Ты уезжаешь. Чувствую это натянутыми внутри струнами. За окном месяц ладьёй рассекает чернильное море. И Полярная звезда раздваивается на глазах на белую и золотую. Золотая – самолёт.



«Напиши роман о сильном герое», – сказал ты на прощание.

Я обещала.

В детстве меня водили на спектакль, названия которого сквозь годы уже и не вспомнить. Персонаж пьесы жил над театром, и квартиру освещала неоновая вывеска. Вечерами не зажигал лампу, бродил по комнатам в разноцветном потоке отсветов из окон, пытаясь угадать, что происходит на сцене. Наверное, знал все пьесы наизусть. Фигуры памяти. Когда повзрослела, мне объяснили, что пьесы о Боге и мироздании.

А сегодня поняла, что и у меня впереди слишком много лет. Пустых, как комнаты над театром. Придётся чем-нибудь их наполнить. Чем, если не прошлым? Воспоминания – параллельный мир, где можно свободно дышать, жить, смеяться и совершать глупости легко и безнаказанно, как дети. Пока человек жив, ему позволено переписывать прошлое, сколько захочет, как черновик неоконченного романа. Мы – никто, но в своём неповторимом движении навстречу друг другу создаём реки жизни, впадающие в моря вечности. Каждый из нас, так или иначе, пытался примерить маску Бога.

Что ж, в таком случае я ничего не теряю.

Итак… На твёрдом боку земли расположились два города. Один – на холмах, окольцованный дорогами жизни, другой – в низине, в излучине полноводной реки. Первый был базарной девкой, готовой всех незваных гостей пригреть на груди, второй – скупым на чувства рыцарем. Судьба их любила по-разному, возвышая то одну, то другого. Города ревновали, спорили, воевали, но всё же тянулись друг к другу, как могут тянуться только противоположности, чтобы стать частью целого. Частью истории.

А мы? Мы жили на её перекрёстках.

Всё возникло из пустоты. Берег в Финском заливе с видом на север. Запахи ила, сырого песка и хвои. Сотканный из белых ночей призрак Сольвейг1. Ветер гнал по небу скелеты доисторических рыб и крылатых скатов из города в город, из года в год. Как всегда, как обычно. Но на этот раз ты закинул невод – и поймал облака.

«Не пройдёт и десяти лет, как ты родишься», – первые слова твоей истории. Я родилась через девять. Но Сольвейг существовала и раньше. Её придумал не ты, и даже не Ибсен. Она просто была. Во веки веков.

Я родилась задолго до того, как появилась на свет. Карельская художница Тамара Юфа, чьё имя неразрывно связано с севером, а кисть одухотворена водой и камнем, вызвала Сольвейг из небытия, подарив ей лицо.

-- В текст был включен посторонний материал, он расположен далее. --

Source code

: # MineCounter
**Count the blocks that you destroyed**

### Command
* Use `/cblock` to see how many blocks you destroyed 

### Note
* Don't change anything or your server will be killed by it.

Лицо моей мамы. Тринадцатилетняя петрозаводская школьница получила свои семь дней славы. Статью с маминым портретом опубликовали в местной еженедельной газете. Пожелтевшую от времени вырезку я всё детство теребила в руках, гордясь и завидуя. А сама Сольвейг, точнее, небольшая репродукция портрета в рамке, укоризненно косилась на меня с книжной полки – моих первых врат в мир слов. Семейные реликвии, бережно хранимые до сих пор, превратились в маяки, в судьбоносные знаки. Я росла там, куда ты и смотрел со своего берега, – в Петрозаводске.

Петрозаводск по праву считал себя братом Санкт-Петербурга: оба города заложены Петром Великим в 1703 году. Напрасно я понадеялась на родственные связи: Питер меня отринул. Зато приняла Москва. Как принимает она приезжих – в распростёртые объятия. Жадные до жертв и подношений, но щедрые на подарки и чудеса.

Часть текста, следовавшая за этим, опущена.